● **Try it**
For each line of the data below that contains "Copilot", return that line.

*** Begin section ***

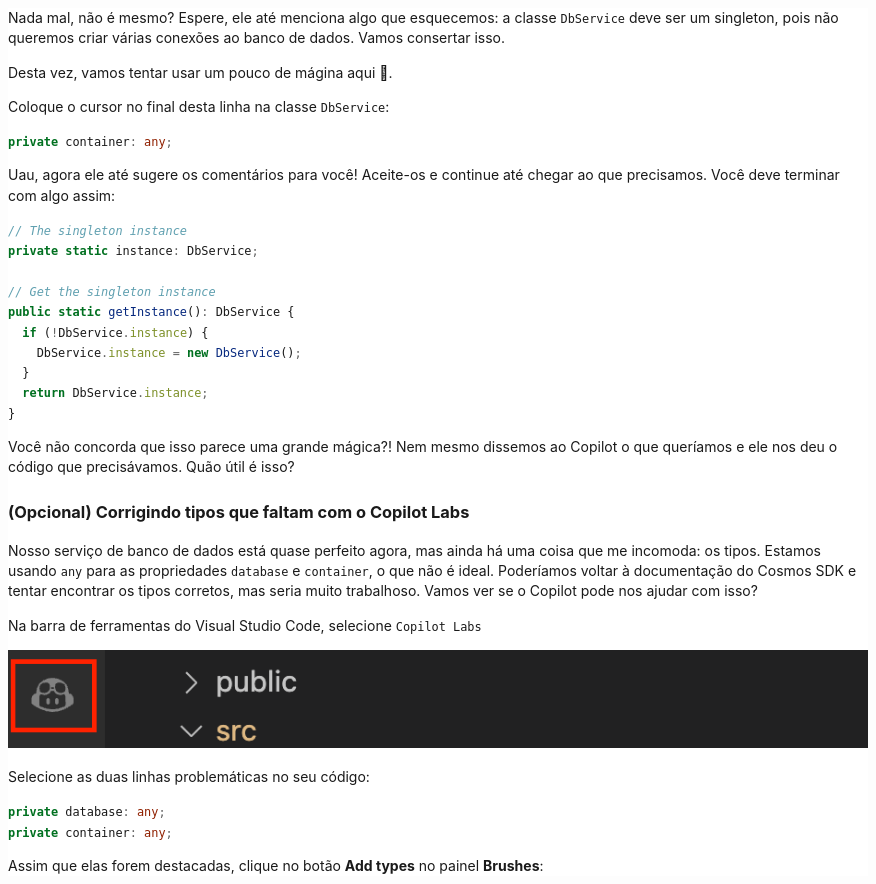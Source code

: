 Nada mal, não é mesmo? Espere, ele até menciona algo que esquecemos: a classe `DbService` deve ser um singleton, pois não queremos criar várias conexões ao banco de dados. Vamos consertar isso.

Desta vez, vamos tentar usar um pouco de mágina aqui 👀.

Coloque o cursor no final desta linha na classe `DbService`:

```ts
private container: any;
```

Uau, agora ele até sugere os comentários para você! Aceite-os e continue até chegar ao que precisamos. Você deve terminar com algo assim:

```ts
// The singleton instance
private static instance: DbService;

// Get the singleton instance
public static getInstance(): DbService {
  if (!DbService.instance) {
    DbService.instance = new DbService();
  }
  return DbService.instance;
}
```

Você não concorda que isso parece uma grande mágica?! Nem mesmo dissemos ao Copilot o que queríamos e ele nos deu o código que precisávamos. Quão útil é isso?

### (Opcional) Corrigindo tipos que faltam com o Copilot Labs

Nosso serviço de banco de dados está quase perfeito agora, mas ainda há uma coisa que me incomoda: os tipos. Estamos usando `any` para as propriedades `database` e `container`, o que não é ideal. Poderíamos voltar à documentação do Cosmos SDK e tentar encontrar os tipos corretos, mas seria muito trabalhoso. Vamos ver se o Copilot pode nos ajudar com isso?

Na barra de ferramentas do Visual Studio Code, selecione `Copilot Labs`

![Screenshot of Copilot Labs tab in VS Code](./assets/copilot-labs.png)

Selecione as duas linhas problemáticas no seu código:

```ts
private database: any;
private container: any;
```

Assim que elas forem destacadas, clique no botão **Add types** no painel **Brushes**:
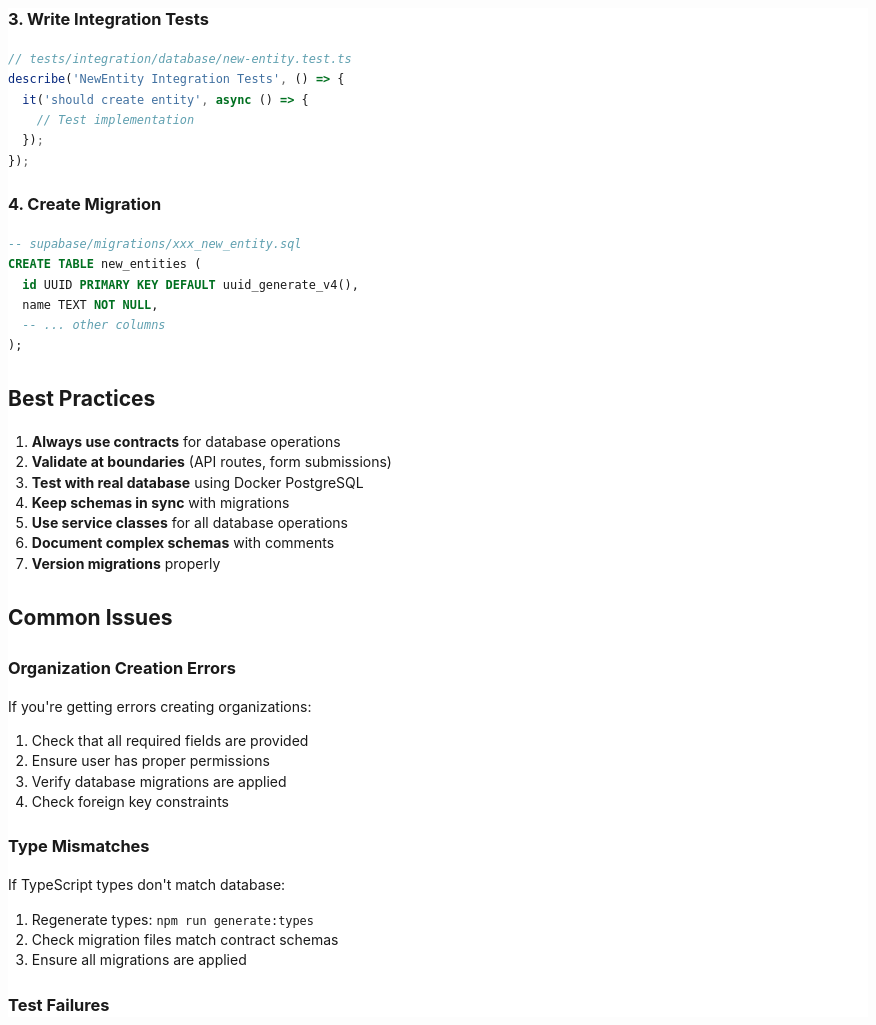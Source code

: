 ### 3. Write Integration Tests

```typescript
// tests/integration/database/new-entity.test.ts
describe('NewEntity Integration Tests', () => {
  it('should create entity', async () => {
    // Test implementation
  });
});
```

### 4. Create Migration

```sql
-- supabase/migrations/xxx_new_entity.sql
CREATE TABLE new_entities (
  id UUID PRIMARY KEY DEFAULT uuid_generate_v4(),
  name TEXT NOT NULL,
  -- ... other columns
);
```

## Best Practices

1. **Always use contracts** for database operations
2. **Validate at boundaries** (API routes, form submissions)
3. **Test with real database** using Docker PostgreSQL
4. **Keep schemas in sync** with migrations
5. **Use service classes** for all database operations
6. **Document complex schemas** with comments
7. **Version migrations** properly

## Common Issues

### Organization Creation Errors

If you're getting errors creating organizations:

1. Check that all required fields are provided
2. Ensure user has proper permissions
3. Verify database migrations are applied
4. Check foreign key constraints

### Type Mismatches

If TypeScript types don't match database:

1. Regenerate types: `npm run generate:types`
2. Check migration files match contract schemas
3. Ensure all migrations are applied

### Test Failures
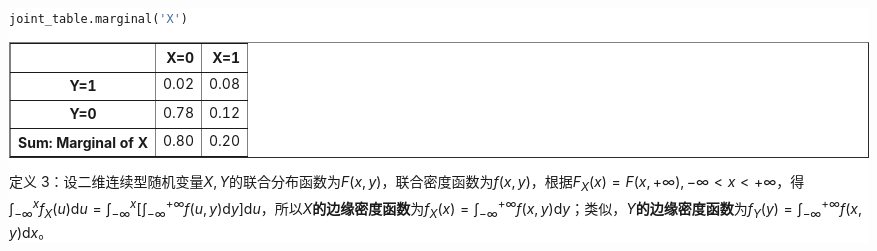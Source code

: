 


```python
joint_table.marginal('X')
```




<div>
<style scoped>
    .dataframe tbody tr th:only-of-type {
        vertical-align: middle;
    }

    .dataframe tbody tr th {
        vertical-align: top;
    }

    .dataframe thead th {
        text-align: right;
    }
</style>
<table border="1" class="dataframe">
  <thead>
    <tr style="text-align: right;">
      <th></th>
      <th>X=0</th>
      <th>X=1</th>
    </tr>
  </thead>
  <tbody>
    <tr>
      <th>Y=1</th>
      <td>0.02</td>
      <td>0.08</td>
    </tr>
    <tr>
      <th>Y=0</th>
      <td>0.78</td>
      <td>0.12</td>
    </tr>
    <tr>
      <th>Sum: Marginal of X</th>
      <td>0.80</td>
      <td>0.20</td>
    </tr>
  </tbody>
</table>
</div>



定义 3：设二维连续型随机变量$X,Y$的联合分布函数为$F(x,y)$，联合密度函数为$f(x,y)$，根据$F_X(x)=F(x,+\infty),-\infty<x<+\infty$，得$\int_{-\infty}^x f_X(u) \mathrm{d} u=\int_{-\infty}^x\left[\int_{-\infty}^{+\infty} f(u, y) \mathrm{d} y\right] \mathrm{d} u$，所以$X$**的边缘密度函数**为$f_X(x)=\int_{-\infty}^{+\infty} f(x, y) \mathrm{d} y$；类似，$Y$**的边缘密度函数**为$f_Y(y)=\int_{-\infty}^{+\infty} f(x, y) \mathrm{d} x$。
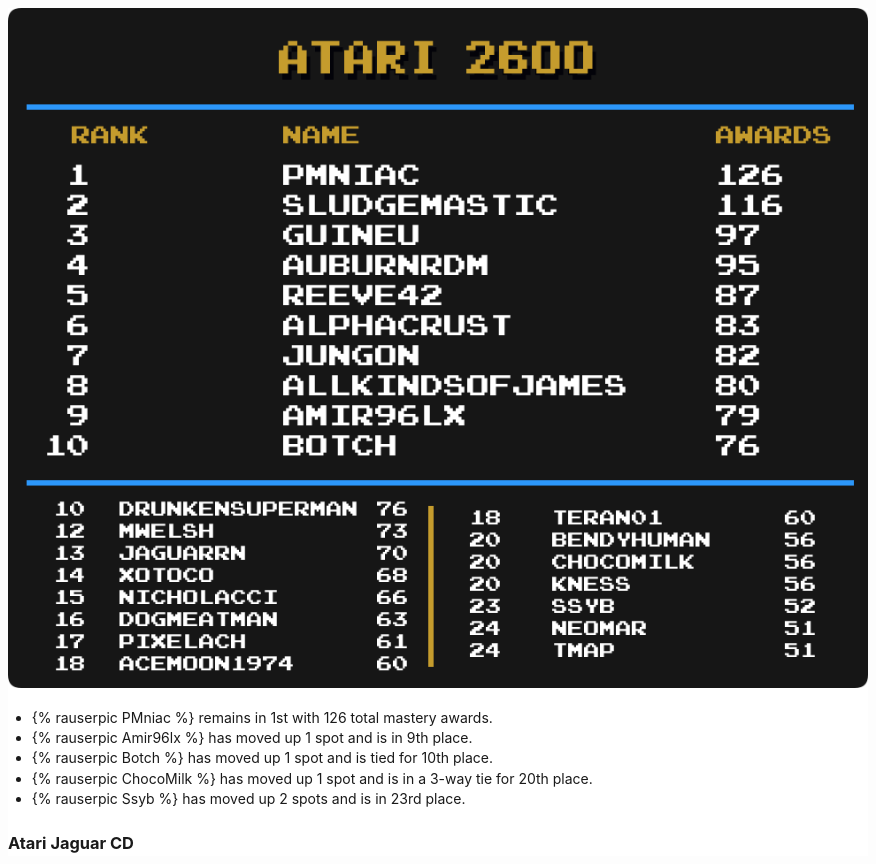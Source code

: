   <img src="img/TopMasteries/ATARI_2600.png" />
</p>

* {% rauserpic PMniac %} remains in 1st with 126 total mastery awards.
* {% rauserpic Amir96lx %} has moved up 1 spot and is in 9th place.
* {% rauserpic Botch %} has moved up 1 spot and is tied for 10th place.
* {% rauserpic ChocoMilk %} has moved up 1 spot and is in a 3-way tie for 20th place.
* {% rauserpic Ssyb %} has moved up 2 spots and is in 23rd place.

### Atari Jaguar CD

<p align="center">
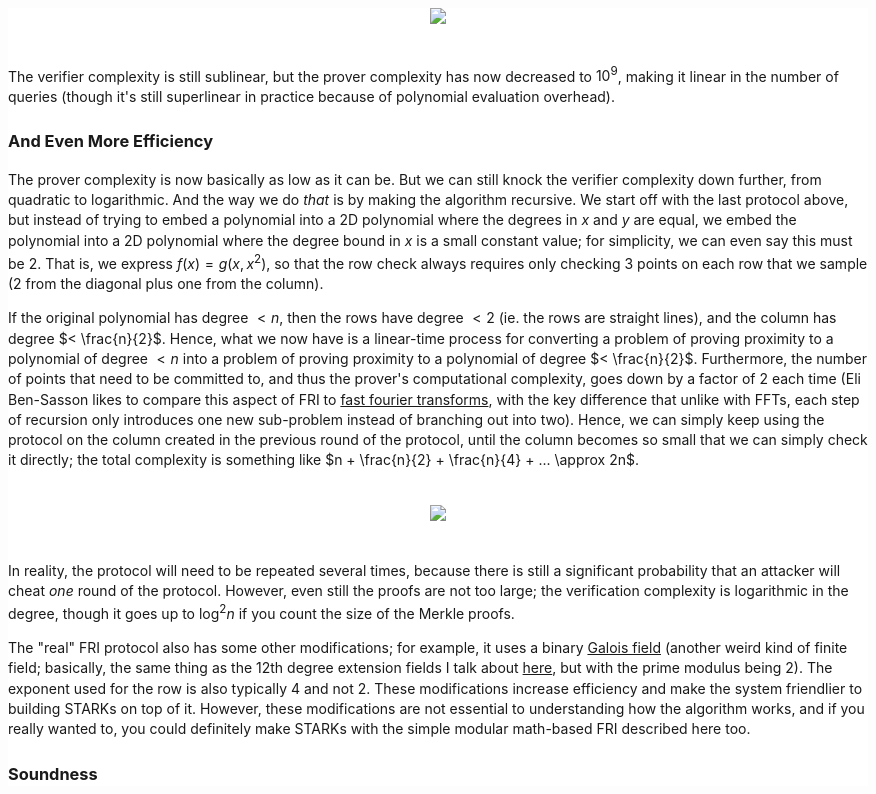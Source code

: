 <center>
<img src="/images/starks-part-2-files/fri6.png" style="width:550px" />
</center>
<br>

The verifier complexity is still sublinear, but the prover complexity has now decreased to $10^9$, making it linear in the number of queries (though it's still superlinear in practice because of polynomial evaluation overhead).

### And Even More Efficiency

The prover complexity is now basically as low as it can be. But we can still knock the verifier complexity down further, from quadratic to logarithmic. And the way we do _that_ is by making the algorithm recursive. We start off with the last protocol above, but instead of trying to embed a polynomial into a 2D polynomial where the degrees in $x$ and $y$ are equal, we embed the polynomial into a 2D polynomial where the degree bound in $x$ is a small constant value; for simplicity, we can even say this must be 2. That is, we express $f(x) = g(x, x^2)$, so that the row check always requires only checking 3 points on each row that we sample (2 from the diagonal plus one from the column).

If the original polynomial has degree $< n$, then the rows have degree $< 2$ (ie. the rows are straight lines), and the column has degree $< \frac{n}{2}$. Hence, what we now have is a linear-time process for converting a problem of proving proximity to a polynomial of degree $< n$ into a problem of proving proximity to a polynomial of degree $< \frac{n}{2}$. Furthermore, the number of points that need to be committed to, and thus the prover's computational complexity, goes down by a factor of 2 each time (Eli Ben-Sasson likes to compare this aspect of FRI to [fast fourier transforms](https://en.wikipedia.org/wiki/Fast_Fourier_transform), with the key difference that unlike with FFTs, each step of recursion only introduces one new sub-problem instead of branching out into two). Hence, we can simply keep using the protocol on the column created in the previous round of the protocol, until the column becomes so small that we can simply check it directly; the total complexity is something like $n + \frac{n}{2} + \frac{n}{4} + ... \approx 2n$.

<br>
<center>
<img src="/images/starks-part-2-files/fri7.png" style="width:500px" />
</center>
<br>

In reality, the protocol will need to be repeated several times, because there is still a significant probability that an attacker will cheat _one_ round of the protocol. However, even still the proofs are not too large; the verification complexity is logarithmic in the degree, though it goes up to $\log ^{2}n$ if you count the size of the Merkle proofs.

The "real" FRI protocol also has some other modifications; for example, it uses a binary [Galois field](https://en.wikipedia.org/wiki/Finite_field#Explicit_construction_of_finite_fields) (another weird kind of finite field; basically, the same thing as the 12th degree extension fields I talk about [here](https://medium.com/@VitalikButerin/exploring-elliptic-curve-pairings-c73c1864e627), but with the prime modulus being 2). The exponent used for the row is also typically 4 and not 2. These modifications increase efficiency and make the system friendlier to building STARKs on top of it. However, these modifications are not essential to understanding how the algorithm works, and if you really wanted to, you could definitely make STARKs with the simple modular math-based FRI described here too.

### Soundness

*** End section ***

● **Solution for this problem**
Você não concorda que isso parece uma grande mágica?! Nem mesmo dissemos ao Copilot o que queríamos e ele nos deu o código que precisávamos. Quão útil é isso?
### (Opcional) Corrigindo tipos que faltam com o Copilot Labs
Nosso serviço de banco de dados está quase perfeito agora, mas ainda há uma coisa que me incomoda: os tipos. Estamos usando `any` para as propriedades `database` e `container`, o que não é ideal. Poderíamos voltar à documentação do Cosmos SDK e tentar encontrar os tipos corretos, mas seria muito trabalhoso. Vamos ver se o Copilot pode nos ajudar com isso?
Na barra de ferramentas do Visual Studio Code, selecione `Copilot Labs`
![Screenshot of Copilot Labs tab in VS Code](./assets/copilot-labs.png)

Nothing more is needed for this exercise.